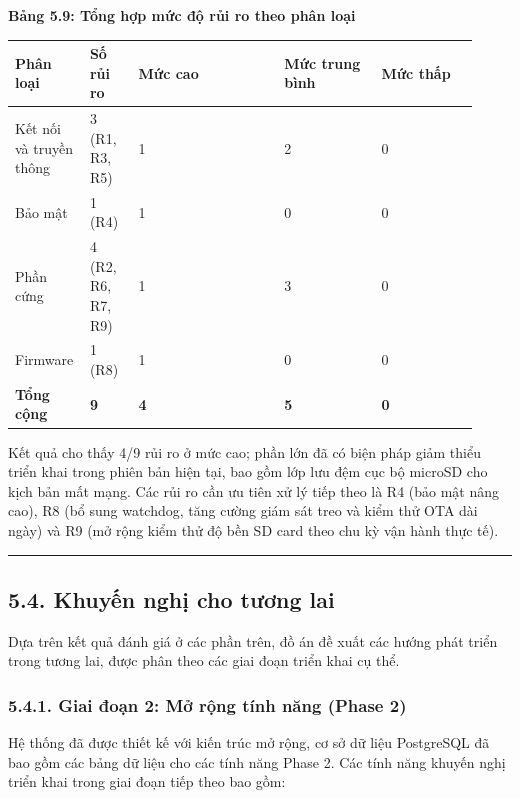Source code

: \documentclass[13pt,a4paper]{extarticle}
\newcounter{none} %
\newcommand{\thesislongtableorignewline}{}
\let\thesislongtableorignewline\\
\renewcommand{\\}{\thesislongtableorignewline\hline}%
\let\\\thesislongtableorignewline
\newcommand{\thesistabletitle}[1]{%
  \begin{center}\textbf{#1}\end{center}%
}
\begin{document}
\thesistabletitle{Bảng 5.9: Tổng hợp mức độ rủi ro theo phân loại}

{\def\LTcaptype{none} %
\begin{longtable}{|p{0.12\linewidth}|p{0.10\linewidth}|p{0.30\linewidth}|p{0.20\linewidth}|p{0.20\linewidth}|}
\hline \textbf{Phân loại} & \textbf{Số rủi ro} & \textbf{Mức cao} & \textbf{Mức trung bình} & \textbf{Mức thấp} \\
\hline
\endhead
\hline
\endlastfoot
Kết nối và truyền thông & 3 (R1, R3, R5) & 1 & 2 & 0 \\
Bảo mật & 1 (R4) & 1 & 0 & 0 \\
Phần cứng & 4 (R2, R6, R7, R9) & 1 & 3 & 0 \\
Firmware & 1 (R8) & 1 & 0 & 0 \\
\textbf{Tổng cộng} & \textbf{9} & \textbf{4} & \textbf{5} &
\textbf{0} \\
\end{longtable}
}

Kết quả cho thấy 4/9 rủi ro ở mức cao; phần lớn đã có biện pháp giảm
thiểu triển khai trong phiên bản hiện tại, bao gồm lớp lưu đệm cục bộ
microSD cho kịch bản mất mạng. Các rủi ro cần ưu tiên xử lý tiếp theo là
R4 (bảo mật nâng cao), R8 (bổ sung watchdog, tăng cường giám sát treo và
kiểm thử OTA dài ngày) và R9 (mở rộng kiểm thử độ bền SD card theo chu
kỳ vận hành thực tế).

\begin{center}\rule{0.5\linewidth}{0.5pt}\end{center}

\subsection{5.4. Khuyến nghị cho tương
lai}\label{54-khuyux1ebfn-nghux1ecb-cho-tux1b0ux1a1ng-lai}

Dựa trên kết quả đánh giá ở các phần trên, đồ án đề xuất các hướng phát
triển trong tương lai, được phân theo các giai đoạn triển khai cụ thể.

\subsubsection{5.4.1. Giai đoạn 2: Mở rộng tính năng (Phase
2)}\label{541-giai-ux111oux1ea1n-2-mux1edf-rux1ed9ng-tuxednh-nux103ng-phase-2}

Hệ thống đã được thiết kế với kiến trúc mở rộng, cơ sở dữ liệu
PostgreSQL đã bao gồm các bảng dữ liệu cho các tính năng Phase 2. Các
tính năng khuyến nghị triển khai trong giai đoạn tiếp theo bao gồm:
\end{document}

============================================================

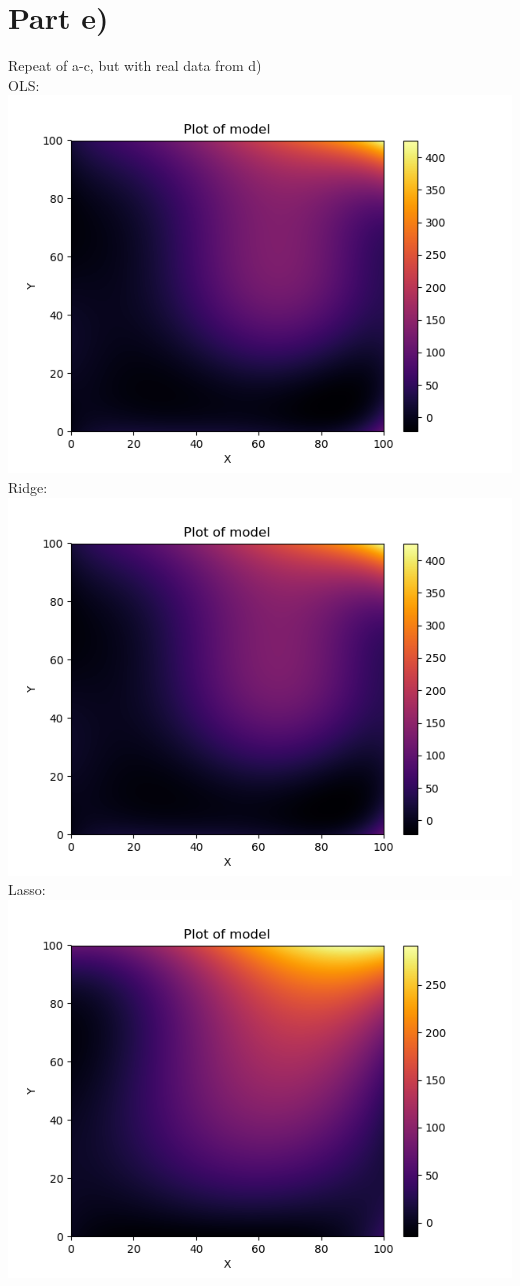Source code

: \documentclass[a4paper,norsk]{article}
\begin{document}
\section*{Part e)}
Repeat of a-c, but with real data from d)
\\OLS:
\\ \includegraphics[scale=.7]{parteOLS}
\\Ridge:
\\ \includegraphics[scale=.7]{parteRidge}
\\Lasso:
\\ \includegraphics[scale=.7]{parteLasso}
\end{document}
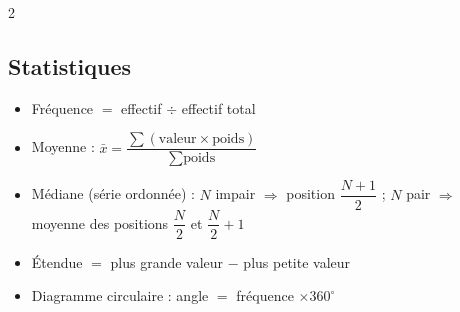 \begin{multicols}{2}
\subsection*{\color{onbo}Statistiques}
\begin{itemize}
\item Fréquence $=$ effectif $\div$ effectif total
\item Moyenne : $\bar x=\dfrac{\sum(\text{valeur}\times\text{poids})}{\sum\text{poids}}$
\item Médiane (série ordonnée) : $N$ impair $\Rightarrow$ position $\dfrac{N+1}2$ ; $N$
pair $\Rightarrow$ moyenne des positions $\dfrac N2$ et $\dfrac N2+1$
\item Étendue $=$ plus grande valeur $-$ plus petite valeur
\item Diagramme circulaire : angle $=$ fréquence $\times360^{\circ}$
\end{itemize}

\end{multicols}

============================================================

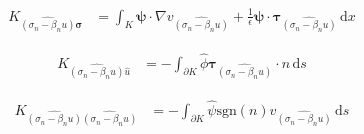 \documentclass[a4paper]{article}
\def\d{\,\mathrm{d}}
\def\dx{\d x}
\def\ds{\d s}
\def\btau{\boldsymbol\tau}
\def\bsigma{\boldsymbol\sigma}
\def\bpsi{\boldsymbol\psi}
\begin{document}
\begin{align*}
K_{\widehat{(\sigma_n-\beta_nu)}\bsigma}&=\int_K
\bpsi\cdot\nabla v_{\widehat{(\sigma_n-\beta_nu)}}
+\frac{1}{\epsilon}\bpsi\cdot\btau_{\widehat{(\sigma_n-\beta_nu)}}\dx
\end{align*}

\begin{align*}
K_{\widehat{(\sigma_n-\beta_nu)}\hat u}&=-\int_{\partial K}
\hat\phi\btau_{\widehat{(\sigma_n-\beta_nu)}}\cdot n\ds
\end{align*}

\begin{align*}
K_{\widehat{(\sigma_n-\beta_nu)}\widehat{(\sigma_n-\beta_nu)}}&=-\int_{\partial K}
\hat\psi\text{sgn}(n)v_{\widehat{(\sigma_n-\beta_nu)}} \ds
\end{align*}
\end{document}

============================================================

### Activity
Read through the entries and copy every line that includes "textbf".

### Answer section
  \begin{center}\textbf{#1}\end{center}%
\hline \textbf{Phân loại} & \textbf{Số rủi ro} & \textbf{Mức cao} & \textbf{Mức trung bình} & \textbf{Mức thấp} \\
\textbf{Tổng cộng} & \textbf{9} & \textbf{4} & \textbf{5} &
\textbf{0} \\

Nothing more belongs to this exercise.